Global Broking was the main driver of the group’s performance, with revenue rising 10% at constant currency to £1.38 billion, accounting for 58% of group revenue. The division delivered adjusted EBIT of £241 million, up from £202 million in 2024.
Within Global Broking, rates revenue increased 12% to £635 million, supported by high market activity and client demand for hedging tools. Equities revenue rose 12% to £266 million, credit revenue climbed 15% to £129 million, and FX and money markets revenue increased 2% to £321 million. TP ICAP reported that broker productivity rose 8% year on year, helped by investment in electronic and hybrid execution.
Energy & Commodities revenue fell 2% at constant currency to £449 million after a strong prior-year comparison. Oil revenue declined 7% due to softer market conditions, while power and gas revenue rose 6%.
Liquidnet revenue rose 4% to £365 million, helped by growth in multi-asset agency brokerage, rates, futures, foreign exchange, Asia-Pacific trading, algorithmic trading, and inter-region activity.

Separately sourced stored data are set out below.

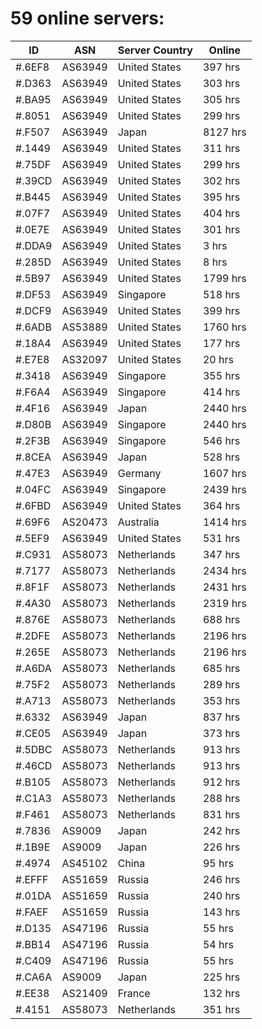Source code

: # 59 online servers:

| ID | ASN | Server Country | Online |
| ------ | ------ | ------ | ------ |
| #.6EF8 | AS63949 | United States | 397 hrs |
| #.D363 | AS63949 | United States | 303 hrs |
| #.BA95 | AS63949 | United States | 305 hrs |
| #.8051 | AS63949 | United States | 299 hrs |
| #.F507 | AS63949 | Japan | 8127 hrs |
| #.1449 | AS63949 | United States | 311 hrs |
| #.75DF | AS63949 | United States | 299 hrs |
| #.39CD | AS63949 | United States | 302 hrs |
| #.B445 | AS63949 | United States | 395 hrs |
| #.07F7 | AS63949 | United States | 404 hrs |
| #.0E7E | AS63949 | United States | 301 hrs |
| #.DDA9 | AS63949 | United States | 3 hrs |
| #.285D | AS63949 | United States | 8 hrs |
| #.5B97 | AS63949 | United States | 1799 hrs |
| #.DF53 | AS63949 | Singapore | 518 hrs |
| #.DCF9 | AS63949 | United States | 399 hrs |
| #.6ADB | AS53889 | United States | 1760 hrs |
| #.18A4 | AS63949 | United States | 177 hrs |
| #.E7E8 | AS32097 | United States | 20 hrs |
| #.3418 | AS63949 | Singapore | 355 hrs |
| #.F6A4 | AS63949 | Singapore | 414 hrs |
| #.4F16 | AS63949 | Japan | 2440 hrs |
| #.D80B | AS63949 | Singapore | 2440 hrs |
| #.2F3B | AS63949 | Singapore | 546 hrs |
| #.8CEA | AS63949 | Japan | 528 hrs |
| #.47E3 | AS63949 | Germany | 1607 hrs |
| #.04FC | AS63949 | Singapore | 2439 hrs |
| #.6FBD | AS63949 | United States | 364 hrs |
| #.69F6 | AS20473 | Australia | 1414 hrs |
| #.5EF9 | AS63949 | United States | 531 hrs |
| #.C931 | AS58073 | Netherlands | 347 hrs |
| #.7177 | AS58073 | Netherlands | 2434 hrs |
| #.8F1F | AS58073 | Netherlands | 2431 hrs |
| #.4A30 | AS58073 | Netherlands | 2319 hrs |
| #.876E | AS58073 | Netherlands | 688 hrs |
| #.2DFE | AS58073 | Netherlands | 2196 hrs |
| #.265E | AS58073 | Netherlands | 2196 hrs |
| #.A6DA | AS58073 | Netherlands | 685 hrs |
| #.75F2 | AS58073 | Netherlands | 289 hrs |
| #.A713 | AS58073 | Netherlands | 353 hrs |
| #.6332 | AS63949 | Japan | 837 hrs |
| #.CE05 | AS63949 | Japan | 373 hrs |
| #.5DBC | AS58073 | Netherlands | 913 hrs |
| #.46CD | AS58073 | Netherlands | 913 hrs |
| #.B105 | AS58073 | Netherlands | 912 hrs |
| #.C1A3 | AS58073 | Netherlands | 288 hrs |
| #.F461 | AS58073 | Netherlands | 831 hrs |
| #.7836 | AS9009 | Japan | 242 hrs |
| #.1B9E | AS9009 | Japan | 226 hrs |
| #.4974 | AS45102 | China | 95 hrs |
| #.EFFF | AS51659 | Russia | 246 hrs |
| #.01DA | AS51659 | Russia | 240 hrs |
| #.FAEF | AS51659 | Russia | 143 hrs |
| #.D135 | AS47196 | Russia | 55 hrs |
| #.BB14 | AS47196 | Russia | 54 hrs |
| #.C409 | AS47196 | Russia | 55 hrs |
| #.CA6A | AS9009 | Japan | 225 hrs |
| #.EE38 | AS21409 | France | 132 hrs |
| #.4151 | AS58073 | Netherlands | 351 hrs |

Parameta Solutions, the group’s data and analytics arm, increased revenue 5% to £202 million, with subscription-based revenue accounting for 97% of the division’s total. However, adjusted EBIT fell to £76 million from £81 million, and the margin declined to 37.6% from 42.0%, reflecting planned investment in sales transformation and pricing changes.
Profit before tax climbed 7% to £230 million, and attributable earnings rose 11% to £186 million. Basic earnings per share increased 14% to 25.2 pence, while adjusted basic earnings per share rose 5% to 33.5 pence.

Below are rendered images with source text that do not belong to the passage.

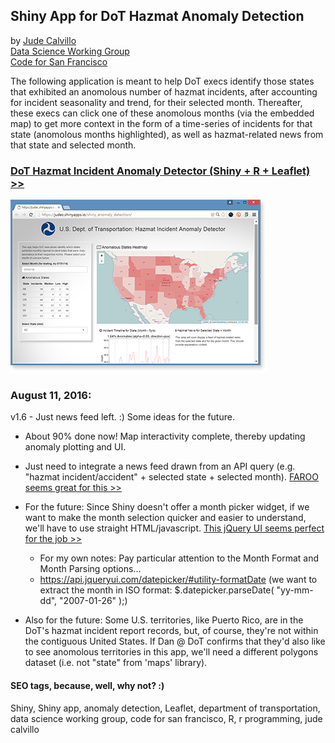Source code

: ## Shiny App for DoT Hazmat Anomaly Detection
by [Jude Calvillo](http://linkd.in/vVlpXA)  
[Data Science Working Group](http://datascience.codeforsanfrancisco.org)  
[Code for San Francisco](http://www.codeforsanfrancisco.org)  

The following application is meant to help DoT execs identify those states that exhibited an anomolous number of hazmat incidents, after accounting for incident seasonality and trend, for their selected month. Thereafter, these execs can click one of these anomolous months (via the embedded map) to get more context in the form of a time-series of incidents for that state (anomolous months highlighted), as well as hazmat-related news from that state and selected month.  

### [DoT Hazmat Incident Anomaly Detector (Shiny + R + Leaflet) >>](https://judec.shinyapps.io/shiny_anomaly_detection/)

[![](www/shiny_anomalies-R_jude-calvillo_mock.png)](https://judec.shinyapps.io/shiny_anomaly_detection/)   

### August 11, 2016:
v1.6 - Just news feed left. :) Some ideas for the future.

* About 90% done now! Map interactivity complete, thereby updating anomaly plotting and UI.  
* Just need to integrate a news feed drawn from an API query (e.g. "hazmat incident/accident" + selected state + selected month). [FAROO seems great for this >>](http://www.faroo.com/hp/api/api.html)  
* For the future: Since Shiny doesn't offer a month picker widget, if we want to make the month selection quicker and easier to understand, we'll have to use straight HTML/javascript. [This jQuery UI seems perfect for the job >>](https://kidsysco.github.io/jquery-ui-month-picker/)
    - For my own notes: Pay particular attention to the Month Format and Month Parsing options...
    - https://api.jqueryui.com/datepicker/#utility-formatDate (we want to extract the month in ISO format: $.datepicker.parseDate( "yy-mm-dd", "2007-01-26" );)

* Also for the future: Some U.S. territories, like Puerto Rico, are in the DoT's hazmat incident report records, but, of course, they're not within the contiguous United States. If Dan @ DoT confirms that they'd also like to see anomolous territories in this app, we'll need a different polygons dataset (i.e. not "state" from 'maps' library).  

#### SEO tags, because, well, why not? :)

Shiny, Shiny app, anomaly detection, Leaflet, department of transportation, data science working group, code for san francisco, R, r programming, jude calvillo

TP ICAP recommended a final dividend of 11.6 pence per share, taking the full-year dividend to 16.8 pence, up 4%. The final dividend is scheduled for payment on 22 May 2026 to shareholders on the register at the close of business on 10 April.

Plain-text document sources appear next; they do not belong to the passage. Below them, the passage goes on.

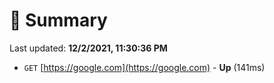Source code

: # 📖 Summary
Last updated: **12/2/2021, 11:30:36 PM**

- `GET` [https://google.com](https://google.com) - **Up** (141ms)
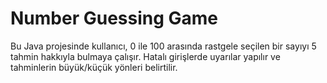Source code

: # Number Guessing Game

Bu Java projesinde kullanıcı, 0 ile 100 arasında rastgele seçilen bir sayıyı 5 tahmin hakkıyla bulmaya çalışır. Hatalı girişlerde uyarılar yapılır ve tahminlerin büyük/küçük yönleri belirtilir.
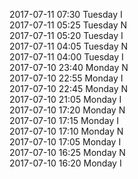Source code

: 2017-07-11 07:30 Tuesday  I  
2017-07-11 05:25 Tuesday  N  
2017-07-11 05:20 Tuesday  I  
2017-07-11 04:05 Tuesday  N  
2017-07-11 04:00 Tuesday  I  
2017-07-10 23:40 Monday  N  
2017-07-10 22:55 Monday  I  
2017-07-10 22:45 Monday  N  
2017-07-10 21:05 Monday  I  
2017-07-10 17:20 Monday  N  
2017-07-10 17:15 Monday  I  
2017-07-10 17:10 Monday  N  
2017-07-10 17:05 Monday  I  
2017-07-10 16:25 Monday  N  
2017-07-10 16:20 Monday  I  

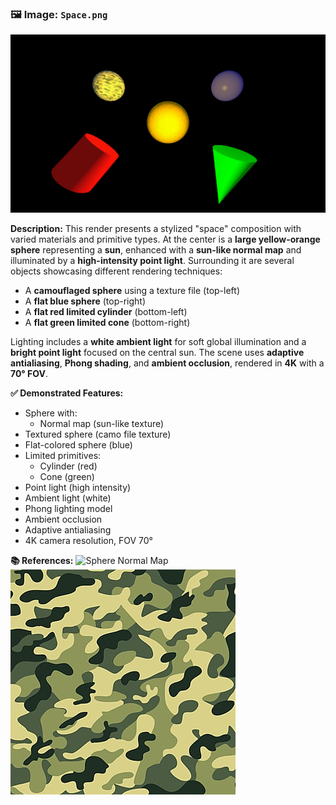 ### 🖼️ Image: `Space.png`

![Space](Space.png)

**Description:**
This render presents a stylized "space" composition with varied materials and primitive types.
At the center is a **large yellow-orange sphere** representing a **sun**, enhanced with a **sun-like normal map** and illuminated by a **high-intensity point light**.
Surrounding it are several objects showcasing different rendering techniques:
- A **camouflaged sphere** using a texture file (top-left)
- A **flat blue sphere** (top-right)
- A **flat red limited cylinder** (bottom-left)
- A **flat green limited cone** (bottom-right)

Lighting includes a **white ambient light** for soft global illumination and a **bright point light** focused on the central sun. The scene uses **adaptive antialiasing**, **Phong shading**, and **ambient occlusion**, rendered in **4K** with a **70° FOV**.

**✅ Demonstrated Features:**
- Sphere with:
  - Normal map (sun-like texture)
- Textured sphere (camo file texture)
- Flat-colored sphere (blue)
- Limited primitives:
  - Cylinder (red)
  - Cone (green)
- Point light (high intensity)
- Ambient light (white)
- Phong lighting model
- Ambient occlusion
- Adaptive antialiasing
- 4K camera resolution, FOV 70°

**📚 References:**
![Sphere Normal Map](../configs/normalMaps/sun.png)
![Camo Texture](../configs/images/camo.jpeg)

The group also announced an £80 million share buyback, including £50 million released early from its legal entity rationalisation programme. TP ICAP said it has delivered or announced £588 million of dividends and buybacks over the past 3 years.
The company said it has already actioned and achieved £35 million of annualised savings, £10 million ahead of plan, and remains confident of reaching at least £50 million by 2027.
Technology spending remains a central part of the plan. TP ICAP said 70% of its IT systems are now in the cloud, with a target of 80% by the end of 2026. The group also cited its Amazon Web Services partnership, cloud migration, AI training, and work through its AI & Innovation Lab.
TP ICAP said current trading remains supported by favourable market conditions. The company noted that foreign exchange moves could create a £9 million to £10 million adjusted EBIT headwind in 2026. Despite the expected currency drag, the board expects 2026 adjusted EBIT to be in line with current market expectations of £361 million.